This is exactly what happened in ZIM

Soon as it became obvious that the Gov ( ruling party ) was failing ( and for EXACTLY the same reasons as in SA ) then the witch-hunt was started.

To find the bad exploiters of the "people".

Good ploy to divert attention from the REAL issues and put the heat onto someone else.

Someone who it appears is very easily placed in the position of "exploiter".

The more the ruling party fails ( but not to enrich itself ) the more these sorts of disturbances / riots are going to happen.


MW
 
I will quote a black friend of mine's ex girlfriend from facebook's status update:

"I fear less the oppression of a white man than that of my black brother,voted into power, calling me his comrade while stealing my money in a bag reading 'the freedom charter'."

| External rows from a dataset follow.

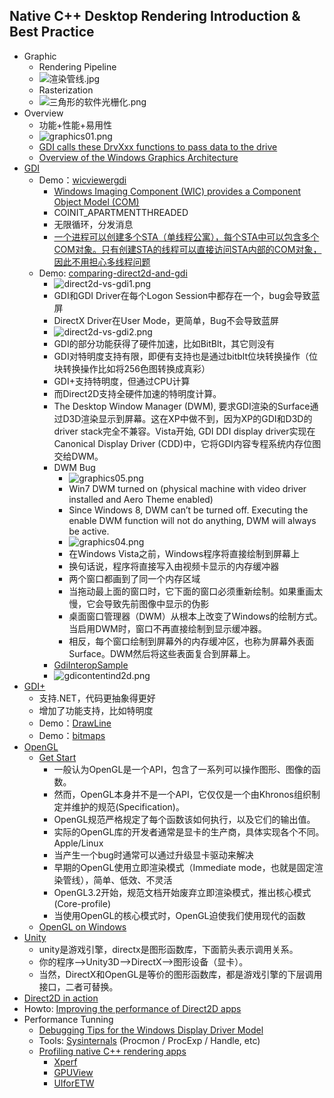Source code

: ## Native C++ Desktop Rendering Introduction & Best Practice
- Graphic
	- Rendering Pipeline
	- ![渲染管线.jpg](https://pic4.zhimg.com/v2-1e286dd517c717e3f1c48792275f7e87_r.jpg)
	- Rasterization
	- ![三角形的软件光栅化.png](http://hi.csdn.net/attachment/201103/8/8458191_1299585635RfNA.png)
- Overview
	- 功能+性能+易用性
	- ![graphics01.png](https://docs.microsoft.com/en-us/windows/desktop/learnwin32/images/graphics01.png)
	- [GDI calls these DrvXxx functions to pass data to the drive](https://technet.microsoft.com/en-us/evalcenter/ff570139(v=vs.90))
	- [Overview of the Windows Graphics Architecture](https://docs.microsoft.com/en-us/windows/desktop/learnwin32/overview-of-the-windows-graphics-architecture)
- [GDI](https://msdn.microsoft.com/en-us/library/ms969913.aspx)
	- Demo：[wicviewergdi](https://github.com/Microsoft/Windows-classic-samples/tree/master/Samples/Win7Samples/multimedia/wic/wicviewergdi)
		- [Windows Imaging Component (WIC) provides a Component Object Model (COM) ](https://docs.microsoft.com/en-us/windows/desktop/wic/-wic-api)
		- COINIT_APARTMENTTHREADED
		- 无限循环，分发消息
		- [一个进程可以创建多个STA（单线程公寓），每个STA中可以包含多个COM对象。只有创建STA的线程可以直接访问STA内部的COM对象，因此不用担心多线程问题](https://msdn.microsoft.com/en-us/library/ms809971.aspx)
	- Demo: [comparing-direct2d-and-gdi](https://docs.microsoft.com/en-us/windows/desktop/direct2d/comparing-direct2d-and-gdi)
		- ![direct2d-vs-gdi1.png](https://docs.microsoft.com/en-us/windows/desktop/direct2d/images/direct2d-vs-gdi1.png)
		- GDI和GDI Driver在每个Logon Session中都存在一个，bug会导致蓝屏
		- DirectX Driver在User Mode，更简单，Bug不会导致蓝屏
		- ![direct2d-vs-gdi2.png](https://docs.microsoft.com/en-us/windows/desktop/direct2d/images/direct2d-vs-gdi2.png)
		- GDI的部分功能获得了硬件加速，比如BitBlt，其它则没有
		- GDI对特明度支持有限，即便有支持也是通过bitblt位块转换操作（位块转换操作比如将256色图转换成真彩）
		- GDI+支持特明度，但通过CPU计算
		- 而Direct2D支持全硬件加速的特明度计算。
		- The Desktop Window Manager (DWM), 要求GDI渲染的Surface通过D3D渲染显示到屏幕。这在XP中做不到，因为XP的GDI和D3D的driver stack完全不兼容。Vista开始, GDI DDI display driver实现在Canonical Display Driver (CDD)中，它将GDI内容专程系统内存位图交给DWM。
		- DWM Bug
			- ![graphics05.png](https://docs.microsoft.com/en-us/windows/desktop/learnwin32/images/graphics05.png)
			- Win7 DWM turned on (physical machine with video driver installed and Aero Theme enabled)
			- Since Windows 8, DWM can’t be turned off. Executing the enable DWM function will not do anything, DWM will always be active.
			- ![graphics04.png](https://docs.microsoft.com/en-us/windows/desktop/learnwin32/images/graphics04.png)
			- 在Windows Vista之前，Windows程序将直接绘制到屏幕上
			- 换句话说，程序将直接写入由视频卡显示的内存缓冲器
			- 两个窗口都画到了同一个内存区域
			- 当拖动最上面的窗口时，它下面的窗口必须重新绘制。如果重画太慢，它会导致先前图像中显示的伪影
			- 桌面窗口管理器（DWM）从根本上改变了Windows的绘制方式。当启用DWM时，窗口不再直接绘制到显示缓冲器。
			- 相反，每个窗口绘制到屏幕外的内存缓冲区，也称为屏幕外表面Surface。DWM然后将这些表面复合到屏幕上。
		- [GdiInteropSample](https://github.com/Microsoft/Windows-classic-samples/tree/master/Samples/Win7Samples/multimedia/Direct2D/GdiInteropSample)
		- ![gdicontentind2d.png](https://docs.microsoft.com/en-us/windows/desktop/direct2d/images/gdicontentind2d.png)
- [GDI+](https://docs.microsoft.com/en-us/windows/desktop/gdiplus/-gdiplus-gdi-start)
	- 支持.NET，代码更抽象得更好
	- 增加了功能支持，比如特明度
	- Demo：[DrawLine](https://docs.microsoft.com/en-us/windows/desktop/gdiplus/-gdiplus-drawing-a-line-use)
	- Demo：[bitmaps](https://docs.microsoft.com/en-us/windows/desktop/gdiplus/-gdiplus-loading-and-displaying-bitmaps-use)
- [OpenGL](https://learnopengl.com/Getting-started/OpenGL)
	- [Get Start](https://learnopengl-cn.readthedocs.io/zh/latest/01%20Getting%20started/01%20OpenGL/)
		- 一般认为OpenGL是一个API，包含了一系列可以操作图形、图像的函数。
		- 然而，OpenGL本身并不是一个API，它仅仅是一个由Khronos组织制定并维护的规范(Specification)。
		- OpenGL规范严格规定了每个函数该如何执行，以及它们的输出值。
		- 实际的OpenGL库的开发者通常是显卡的生产商，具体实现各个不同。Apple/Linux
		- 当产生一个bug时通常可以通过升级显卡驱动来解决
		- 早期的OpenGL使用立即渲染模式（Immediate mode，也就是固定渲染管线），简单、低效、不灵活
		- OpenGL3.2开始，规范文档开始废弃立即渲染模式，推出核心模式(Core-profile)
		- 当使用OpenGL的核心模式时，OpenGL迫使我们使用现代的函数
	- [OpenGL on Windows](https://docs.microsoft.com/en-us/windows/desktop/OpenGL/opengl-on-windows-nt--windows-2000--and-windows-95-98)
- [Unity](https://link.zhihu.com/?target=http%3A//unity3d.com/learn/tutorials/modules) 
	- unity是游戏引擎，directx是图形函数库，下面箭头表示调用关系。 
	- 你的程序-->Unity3D-->DirectX-->图形设备（显卡）。 
	- 当然，DirectX和OpenGL是等价的图形函数库，都是游戏引擎的下层调用接口，二者可替换。
- [Direct2D in action](https://docs.microsoft.com/en-us/windows/desktop/learnwin32/your-first-direct2d-program)
- Howto: [Improving the performance of Direct2D apps](https://docs.microsoft.com/en-us/windows/desktop/direct2d/improving-direct2d-performance)
- Performance Tunning
	- [Debugging Tips for the Windows Display Driver Model](https://docs.microsoft.com/en-us/windows-hardware/drivers/display/debugging-tips-for-the-windows-vista-display-driver-model)
	- Tools: [Sysinternals](https://docs.microsoft.com/en-us/sysinternals) (Procmon / ProcExp / Handle, etc)
	- [Profiling native C++ rendering apps](https://docs.microsoft.com/en-us/windows/desktop/direct2d/profiling-directx-applications)
		- [Xperf](https://blogs.msdn.microsoft.com/ntdebugging/2008/04/03/windows-performance-toolkit-xperf/) 
		- [GPUView](https://docs.microsoft.com/en-us/windows-hardware/drivers/display/using-gpuview)
		- [UIforETW](https://github.com/google/UIforETW/releases)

Black people are getting fed up, but face it, our government has made it their mission to keep uneducated people uneducated, and the result will be masses of stupid zombies.
 
About 100 of them emptied bins, leaving streets covered in refuse, and destroyed stalls belonging to hawkers.

First, the boer, then the poor hawkers who barely have anything. No respect for ANYTHING or ANYONE!
 
Dlamini said workers should unite to fight against corruption in municipalities as it caused unemployment and lack of decent jobs.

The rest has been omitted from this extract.